---
author: "Robert Ritz"
draft: true
echo: false
---

# Data Collection

This notebook will scrape Airbnb listings for several cities around the world. The purpose is to understand the fee structure for these listings better. If other cities are requested, I can add them later. 

To view the analysis notebook see 02 - Exploring Fees. 

> You can view the written analysis that results from this code on datafantic.com where I'm building with data, one project at a time. Sign up to get notified when a new project drops!

In [1]:
import pandas as pd
import requests

from bs4 import BeautifulSoup
from selenium.common.exceptions import NoSuchElementException, ElementNotVisibleException, ElementNotSelectableException, TimeoutException, SessionNotCreatedException
from selenium.webdriver import Chrome
from selenium.webdriver.chrome.options import Options
from selenium.webdriver.common.by import By
from selenium.webdriver.support.wait import WebDriverWait
from selenium.webdriver.support import expected_conditions as EC

from tqdm import tqdm
import time

Selenium options. no-sandbox and headless = True are needed to make Selenium work in Deepnote. 

Note: This uses a good amount of RAM, so the basic machine may be unreliable. I used the Plus machine type, and it worked great.

Also note that I installed the Chrome driver in the init.ipynb. Click on the gear icon under the Environment section to view the notebook.

In [3]:
options = Options()
options.headless = True
options.add_argument("disable-infobars")
options.add_argument("--disable-extensions")
options.add_argument("--disable-dev-shm-usage")
options.add_argument("--no-sandbox")

## Scrape flexible times

## Scrape listing URLs for various cities

In [5]:
cities = ['Dallas--TX--United-States', 'Austin--TX--United-States', 'Los-Angeles--United-States', 
          'New-York-City--Manhattan--United-States', 'San-Francisco--CA--United-States']

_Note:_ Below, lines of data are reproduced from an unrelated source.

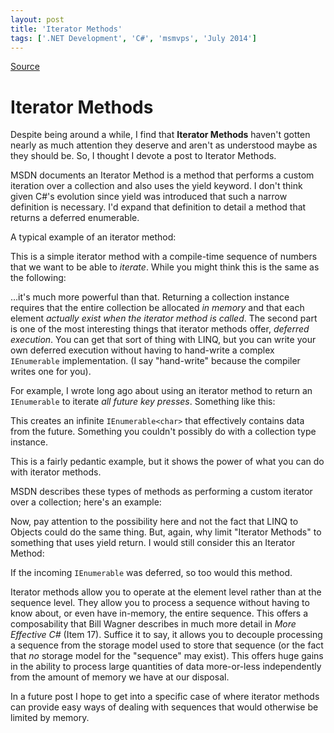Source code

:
 ```yaml
---
layout: post
title: 'Iterator Methods'
tags: ['.NET Development', 'C#', 'msmvps', 'July 2014']
---
```

[Source](http://pr-blog.azurewebsites.net/2014/07/17/iterator-methods/ "Permalink to Iterator Methods")

# Iterator Methods

Despite being around a while, I find that **Iterator Methods** haven't gotten nearly as much attention they deserve and aren't as understood maybe as they should be. So, I thought I devote a post to Iterator Methods.

MSDN documents an Iterator Method is a method that performs a custom iteration over a collection and also uses the yield keyword. I don't think given C#'s evolution since yield was introduced that such a narrow definition is necessary. I'd expand that definition to detail a method that returns a deferred enumerable.

A typical example of an iterator method:

This is a simple iterator method with a compile-time sequence of numbers that we want to be able to _iterate_. While you might think this is the same as the following:

…it's much more powerful than that. Returning a collection instance requires that the entire collection be allocated _in memory_ and that each element _actually exist when the iterator method is called_. The second part is one of the most interesting things that iterator methods offer, _deferred execution_. You can get that sort of thing with LINQ, but you can write your own deferred execution without having to hand-write a complex `IEnumerable`<T> implementation. (I say "hand-write" because the compiler writes one for you).

For example, I wrote long ago about using an iterator method to return an `IEnumerable` to iterate _all future key presses_. Something like this:

This creates an infinite `IEnumerable<char>` that effectively contains data from the future. Something you couldn't possibly do with a collection type instance.

This is a fairly pedantic example, but it shows the power of what you can do with iterator methods.

MSDN describes these types of methods as performing a custom iterator over a collection; here's an example:

Now, pay attention to the possibility here and not the fact that LINQ to Objects could do the same thing. But, again, why limit "Iterator Methods" to something that uses yield return. I would still consider this an Iterator Method:

If the incoming `IEnumerable` was deferred, so too would this method.

Iterator methods allow you to operate at the element level rather than at the sequence level. They allow you to process a sequence without having to know about, or even have in-memory, the entire sequence. This offers a composability that Bill Wagner describes in much more detail in _More Effective C#_ (Item 17). Suffice it to say, it allows you to decouple processing a sequence from the storage model used to store that sequence (or the fact that _no_ storage model for the "sequence" may exist). This offers huge gains in the ability to process large quantities of data more-or-less independently from the amount of memory we have at our disposal.

In a future post I hope to get into a specific case of where iterator methods can provide easy ways of dealing with sequences that would otherwise be limited by memory.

Airbnb only shows 15 pages of listings, with 20 listings per page. That is 300 listings per city without extra filtering or moving the map around. This seems like a good enough sample for our purposes, and I believe this will approximate a normal user experience when using Airbnb.

In [None]:
len(cities) * 300

Looks good. Let's scrape!

In [None]:
links = []
for city in tqdm(cities, position=0, desc="City"):
    url = f"https://www.airbnb.com/s/{city}/homes?tab_id=home_tab&refinement_paths%5B%5D=%2Fhomes&flexible_trip_lengths%5B%5D=one_week&price_filter_input_type=0&date_picker_type=flexible_dates&source=structured_search_input_header&search_type=autocomplete_click&pagination_search=true"
    # Load root city listings
    driver = Chrome(options=options)
    driver.get(url)
    wait = WebDriverWait(driver, timeout=10, poll_frequency=1, ignored_exceptions=[ElementNotVisibleException, ElementNotSelectableException])
    element = wait.until(EC.presence_of_element_located((By.CSS_SELECTOR, """nav[aria-label='Search results pagination']""")))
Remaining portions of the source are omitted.